The expected response is an exact repetition of every record, with images excluded.
[DATASET RECORDS — start]
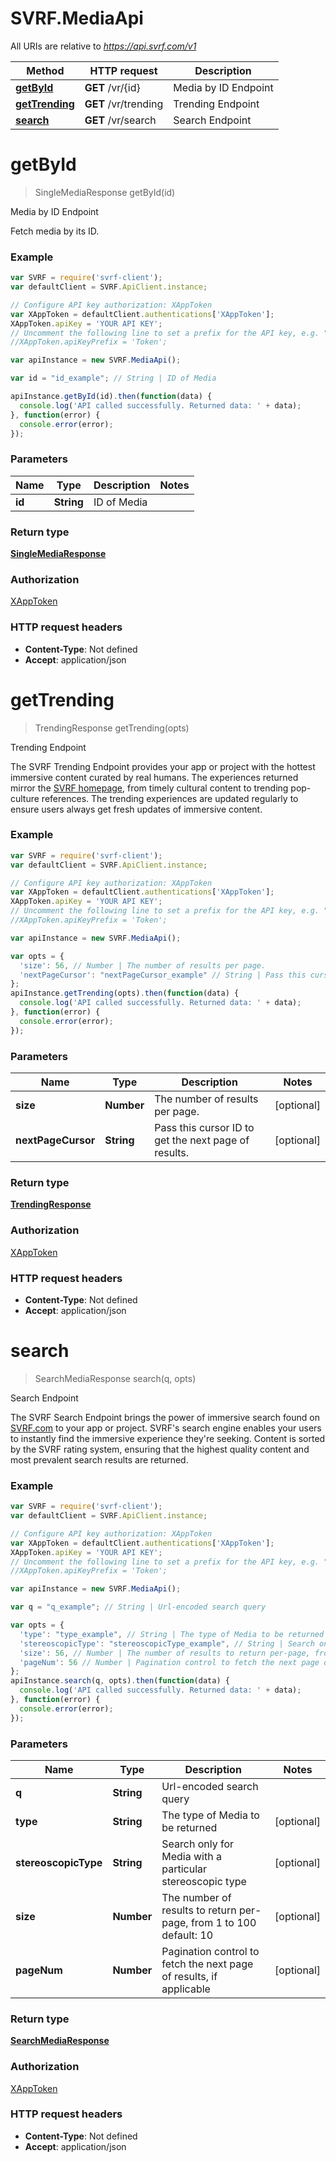 # SVRF.MediaApi

All URIs are relative to *https://api.svrf.com/v1*

Method | HTTP request | Description
------------- | ------------- | -------------
[**getById**](MediaApi.md#getById) | **GET** /vr/{id} | Media by ID Endpoint
[**getTrending**](MediaApi.md#getTrending) | **GET** /vr/trending | Trending Endpoint
[**search**](MediaApi.md#search) | **GET** /vr/search | Search Endpoint


<a name="getById"></a>
# **getById**
> SingleMediaResponse getById(id)

Media by ID Endpoint

Fetch media by its ID.

### Example
```javascript
var SVRF = require('svrf-client');
var defaultClient = SVRF.ApiClient.instance;

// Configure API key authorization: XAppToken
var XAppToken = defaultClient.authentications['XAppToken'];
XAppToken.apiKey = 'YOUR API KEY';
// Uncomment the following line to set a prefix for the API key, e.g. "Token" (defaults to null)
//XAppToken.apiKeyPrefix = 'Token';

var apiInstance = new SVRF.MediaApi();

var id = "id_example"; // String | ID of Media

apiInstance.getById(id).then(function(data) {
  console.log('API called successfully. Returned data: ' + data);
}, function(error) {
  console.error(error);
});

```

### Parameters

Name | Type | Description  | Notes
------------- | ------------- | ------------- | -------------
 **id** | **String**| ID of Media | 

### Return type

[**SingleMediaResponse**](SingleMediaResponse.md)

### Authorization

[XAppToken](../README.md#XAppToken)

### HTTP request headers

 - **Content-Type**: Not defined
 - **Accept**: application/json

<a name="getTrending"></a>
# **getTrending**
> TrendingResponse getTrending(opts)

Trending Endpoint

The SVRF Trending Endpoint provides your app or project with the hottest immersive content curated by real humans. The experiences returned mirror the [SVRF homepage](https://www.svrf.com), from timely cultural content to trending pop-culture references. The trending experiences are updated regularly to ensure users always get fresh updates of immersive content.

### Example
```javascript
var SVRF = require('svrf-client');
var defaultClient = SVRF.ApiClient.instance;

// Configure API key authorization: XAppToken
var XAppToken = defaultClient.authentications['XAppToken'];
XAppToken.apiKey = 'YOUR API KEY';
// Uncomment the following line to set a prefix for the API key, e.g. "Token" (defaults to null)
//XAppToken.apiKeyPrefix = 'Token';

var apiInstance = new SVRF.MediaApi();

var opts = { 
  'size': 56, // Number | The number of results per page.
  'nextPageCursor': "nextPageCursor_example" // String | Pass this cursor ID to get the next page of results.
};
apiInstance.getTrending(opts).then(function(data) {
  console.log('API called successfully. Returned data: ' + data);
}, function(error) {
  console.error(error);
});

```

### Parameters

Name | Type | Description  | Notes
------------- | ------------- | ------------- | -------------
 **size** | **Number**| The number of results per page. | [optional] 
 **nextPageCursor** | **String**| Pass this cursor ID to get the next page of results. | [optional] 

### Return type

[**TrendingResponse**](TrendingResponse.md)

### Authorization

[XAppToken](../README.md#XAppToken)

### HTTP request headers

 - **Content-Type**: Not defined
 - **Accept**: application/json

<a name="search"></a>
# **search**
> SearchMediaResponse search(q, opts)

Search Endpoint

The SVRF Search Endpoint brings the power of immersive search found on [SVRF.com](https://www.svrf.com) to your app or project. SVRF&#39;s search engine enables your users to instantly find the immersive experience they&#39;re seeking. Content is sorted by the SVRF rating system, ensuring that the highest quality content and most prevalent search results are returned. 

### Example
```javascript
var SVRF = require('svrf-client');
var defaultClient = SVRF.ApiClient.instance;

// Configure API key authorization: XAppToken
var XAppToken = defaultClient.authentications['XAppToken'];
XAppToken.apiKey = 'YOUR API KEY';
// Uncomment the following line to set a prefix for the API key, e.g. "Token" (defaults to null)
//XAppToken.apiKeyPrefix = 'Token';

var apiInstance = new SVRF.MediaApi();

var q = "q_example"; // String | Url-encoded search query

var opts = { 
  'type': "type_example", // String | The type of Media to be returned
  'stereoscopicType': "stereoscopicType_example", // String | Search only for Media with a particular stereoscopic type
  'size': 56, // Number | The number of results to return per-page, from 1 to 100 default: 10
  'pageNum': 56 // Number | Pagination control to fetch the next page of results, if applicable
};
apiInstance.search(q, opts).then(function(data) {
  console.log('API called successfully. Returned data: ' + data);
}, function(error) {
  console.error(error);
});

```

### Parameters

Name | Type | Description  | Notes
------------- | ------------- | ------------- | -------------
 **q** | **String**| Url-encoded search query | 
 **type** | **String**| The type of Media to be returned | [optional] 
 **stereoscopicType** | **String**| Search only for Media with a particular stereoscopic type | [optional] 
 **size** | **Number**| The number of results to return per-page, from 1 to 100 default: 10 | [optional] 
 **pageNum** | **Number**| Pagination control to fetch the next page of results, if applicable | [optional] 

### Return type

[**SearchMediaResponse**](SearchMediaResponse.md)

### Authorization

[XAppToken](../README.md#XAppToken)

### HTTP request headers

 - **Content-Type**: Not defined
 - **Accept**: application/json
[DATASET RECORDS — finish]
• **YOUR SOLUTION**:
 # SVRF.MediaApi

All URIs are relative to *https://api.svrf.com/v1*

Method | HTTP request | Description
------------- | ------------- | -------------
[**getById**](MediaApi.md#getById) | **GET** /vr/{id} | Media by ID Endpoint
[**getTrending**](MediaApi.md#getTrending) | **GET** /vr/trending | Trending Endpoint
[**search**](MediaApi.md#search) | **GET** /vr/search | Search Endpoint


<a name="getById"></a>
# **getById**
> SingleMediaResponse getById(id)

Media by ID Endpoint

Fetch media by its ID.

### Example
```javascript
var SVRF = require('svrf-client');
var defaultClient = SVRF.ApiClient.instance;

// Configure API key authorization: XAppToken
var XAppToken = defaultClient.authentications['XAppToken'];
XAppToken.apiKey = 'YOUR API KEY';
// Uncomment the following line to set a prefix for the API key, e.g. "Token" (defaults to null)
//XAppToken.apiKeyPrefix = 'Token';

var apiInstance = new SVRF.MediaApi();

var id = "id_example"; // String | ID of Media

apiInstance.getById(id).then(function(data) {
  console.log('API called successfully. Returned data: ' + data);
}, function(error) {
  console.error(error);
});

```

### Parameters

Name | Type | Description  | Notes
------------- | ------------- | ------------- | -------------
 **id** | **String**| ID of Media | 

### Return type

[**SingleMediaResponse**](SingleMediaResponse.md)

### Authorization

[XAppToken](../README.md#XAppToken)

### HTTP request headers

 - **Content-Type**: Not defined
 - **Accept**: application/json

<a name="getTrending"></a>
# **getTrending**
> TrendingResponse getTrending(opts)

Trending Endpoint

The SVRF Trending Endpoint provides your app or project with the hottest immersive content curated by real humans. The experiences returned mirror the [SVRF homepage](https://www.svrf.com), from timely cultural content to trending pop-culture references. The trending experiences are updated regularly to ensure users always get fresh updates of immersive content.

### Example
```javascript
var SVRF = require('svrf-client');
var defaultClient = SVRF.ApiClient.instance;

// Configure API key authorization: XAppToken
var XAppToken = defaultClient.authentications['XAppToken'];
XAppToken.apiKey = 'YOUR API KEY';
// Uncomment the following line to set a prefix for the API key, e.g. "Token" (defaults to null)
//XAppToken.apiKeyPrefix = 'Token';

var apiInstance = new SVRF.MediaApi();

var opts = { 
  'size': 56, // Number | The number of results per page.
  'nextPageCursor': "nextPageCursor_example" // String | Pass this cursor ID to get the next page of results.
};
apiInstance.getTrending(opts).then(function(data) {
  console.log('API called successfully. Returned data: ' + data);
}, function(error) {
  console.error(error);
});

```

### Parameters

Name | Type | Description  | Notes
------------- | ------------- | ------------- | -------------
 **size** | **Number**| The number of results per page. | [optional] 
 **nextPageCursor** | **String**| Pass this cursor ID to get the next page of results. | [optional] 

### Return type

[**TrendingResponse**](TrendingResponse.md)

### Authorization

[XAppToken](../README.md#XAppToken)

### HTTP request headers

 - **Content-Type**: Not defined
 - **Accept**: application/json

<a name="search"></a>
# **search**
> SearchMediaResponse search(q, opts)

Search Endpoint

The SVRF Search Endpoint brings the power of immersive search found on [SVRF.com](https://www.svrf.com) to your app or project. SVRF&#39;s search engine enables your users to instantly find the immersive experience they&#39;re seeking. Content is sorted by the SVRF rating system, ensuring that the highest quality content and most prevalent search results are returned. 

### Example
```javascript
var SVRF = require('svrf-client');
var defaultClient = SVRF.ApiClient.instance;

// Configure API key authorization: XAppToken
var XAppToken = defaultClient.authentications['XAppToken'];
XAppToken.apiKey = 'YOUR API KEY';
// Uncomment the following line to set a prefix for the API key, e.g. "Token" (defaults to null)
//XAppToken.apiKeyPrefix = 'Token';

var apiInstance = new SVRF.MediaApi();

var q = "q_example"; // String | Url-encoded search query

var opts = { 
  'type': "type_example", // String | The type of Media to be returned
  'stereoscopicType': "stereoscopicType_example", // String | Search only for Media with a particular stereoscopic type
  'size': 56, // Number | The number of results to return per-page, from 1 to 100 default: 10
  'pageNum': 56 // Number | Pagination control to fetch the next page of results, if applicable
};
apiInstance.search(q, opts).then(function(data) {
  console.log('API called successfully. Returned data: ' + data);
}, function(error) {
  console.error(error);
});

```

### Parameters

Name | Type | Description  | Notes
------------- | ------------- | ------------- | -------------
 **q** | **String**| Url-encoded search query | 
 **type** | **String**| The type of Media to be returned | [optional] 
 **stereoscopicType** | **String**| Search only for Media with a particular stereoscopic type | [optional] 
 **size** | **Number**| The number of results to return per-page, from 1 to 100 default: 10 | [optional] 
 **pageNum** | **Number**| Pagination control to fetch the next page of results, if applicable | [optional] 

### Return type

[**SearchMediaResponse**](SearchMediaResponse.md)

### Authorization

[XAppToken](../README.md#XAppToken)

### HTTP request headers

 - **Content-Type**: Not defined
 - **Accept**: application/json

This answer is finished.